Most current eye tracking methodologies use video to capture the position of the iris and/or reflected lights sources–glints [1]. As such, these methods can be affected by ambient light [2], which is particularly true for use cases such as augmented reality with eye glasses. Other light-based methods such as scanning lasers [3], third Purkinje images [4] and directional light sensors [5] can likewise be affected. Speed can also be limited, especially in wearables, where operating a camera at high speed (on the order of 100 Hz or above) would imply high power consumption. At these speeds the camera-based sensors can capture fixations but not other parameters such as saccades, which have been implicated as a markers of schizophrenia spectrum in at-risk mental states [6] as well as other neurological disorders [7]. Fast eye tracking is required for measuring saccades. Current devices capable of measuring saccades are designed for laboratory use, and tend to lack portability [8]. The possibility of using ultrasound for eye tracking has been raised in a patent [9] and there exist studies that use eye-tracking to assist ultrasound procedures [10]. However, to the best of our knowledge, there is no report on experimental study to empirically demonstrate the feasibility for gaze estimation using ultrasound sensors.

A recent paper explored the possibility of using non-contact ultrasound sensors to track fast eye movements [11]. The work focused on the development of a finite element simulation model to investigate the use for ultrasound time of flight data to track fast eye motions. The simulation model is based on a setup made of four transducers positioned perpendicular to the cornea. Distances are measured with each transducer based on the time for it to receive the reflection of its own signal. Given the cornea protrudes, this time changes with the gaze angle. For implementing this simulation setup in any form of glasses-form factor device, the device needs to be precisely positioned relative to the eye. However, we are interested in applications for eye tracking in augmented reality (AR) and virtual reality (VR), where user-specific placement of the sensors is not possible (in AR/VR the eye tracking system will be fixed and the position of the eye will vary from user to user, which means alignment will vary).

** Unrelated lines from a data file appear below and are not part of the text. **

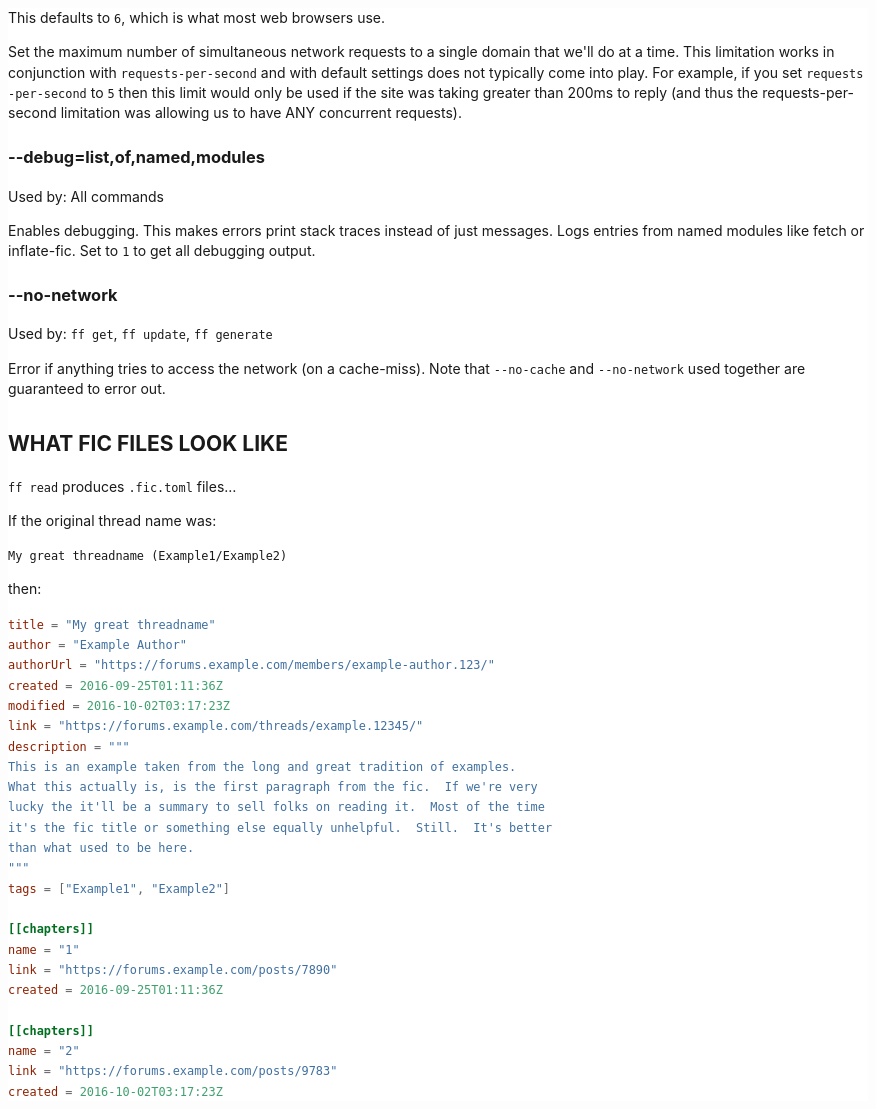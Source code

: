 This defaults to `6`, which is what most web browsers use.

Set the maximum number of simultaneous network requests to a single domain
that we'll do at a time.  This limitation works in conjunction with
`requests-per-second` and with default settings does not typically come into
play.  For example, if you set `requests-per-second` to `5` then this limit
would only be used if the site was taking greater than 200ms to reply (and
thus the requests-per-second limitation was allowing us to have ANY
concurrent requests).

### --debug=list,of,named,modules

Used by: All commands

Enables debugging.  This makes errors print stack traces instead of just
messages.  Logs entries from named modules like fetch or inflate-fic.  Set
to `1` to get all debugging output.

### --no-network

Used by: `ff get`, `ff update`, `ff generate`

Error if anything tries to access the network (on a cache-miss).  Note that
`--no-cache` and `--no-network` used together are guaranteed to error out.


## WHAT FIC FILES LOOK LIKE

`ff read` produces `.fic.toml` files…

If the original thread name was:

```
My great threadname (Example1/Example2)
```

then:

```toml
title = "My great threadname"
author = "Example Author"
authorUrl = "https://forums.example.com/members/example-author.123/"
created = 2016-09-25T01:11:36Z
modified = 2016-10-02T03:17:23Z
link = "https://forums.example.com/threads/example.12345/"
description = """
This is an example taken from the long and great tradition of examples.
What this actually is, is the first paragraph from the fic.  If we're very
lucky the it'll be a summary to sell folks on reading it.  Most of the time
it's the fic title or something else equally unhelpful.  Still.  It's better
than what used to be here.
"""
tags = ["Example1", "Example2"]

[[chapters]]
name = "1"
link = "https://forums.example.com/posts/7890"
created = 2016-09-25T01:11:36Z

[[chapters]]
name = "2"
link = "https://forums.example.com/posts/9783"
created = 2016-10-02T03:17:23Z
```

It is also to be noted that the modeling in [11] was done in the absence of occlusions (such as eyelids). Eye occlusions are known to be problematic for eye tracking systems in general [12]. Furthermore, the authors [11] chose to model standard 40 kHz transducers. While these would be advantageous in terms of minimizing attenuation in air, such a system may be subject to interference from range-finding applications (typically in the 40–70 kHz range). Common range finding systems lack the resolution and short distance sensing capabilities required for eye tracking (the typical sensing range would be in meters with a resolution of 1 cm). Another concern for our application of interest is size. Devices would need to fit in glasses frames. Capacitive Micromachined Ultrasonic Transducers (CMUTs) operating at 500 kHz–2 MHz [13] provide the range, resolution and size that is suitable for use in VR and AR devices. This type of transducer has found numerous medical applications in both imaging and therapy [13], which are applications for contact ultrasound.

Here, we use the CMUTs for remote sensing as airborne transmitters and receivers. In this mode, the difference in impedance between air and tissue means over 99 percent of the ultrasound signal will be reflected by the eye surface [11]. As such, the size of transducers was a primary concern for our choice of CMUTs for the proposed study and concerns related to test bench size and power consumption did not drive our investigations.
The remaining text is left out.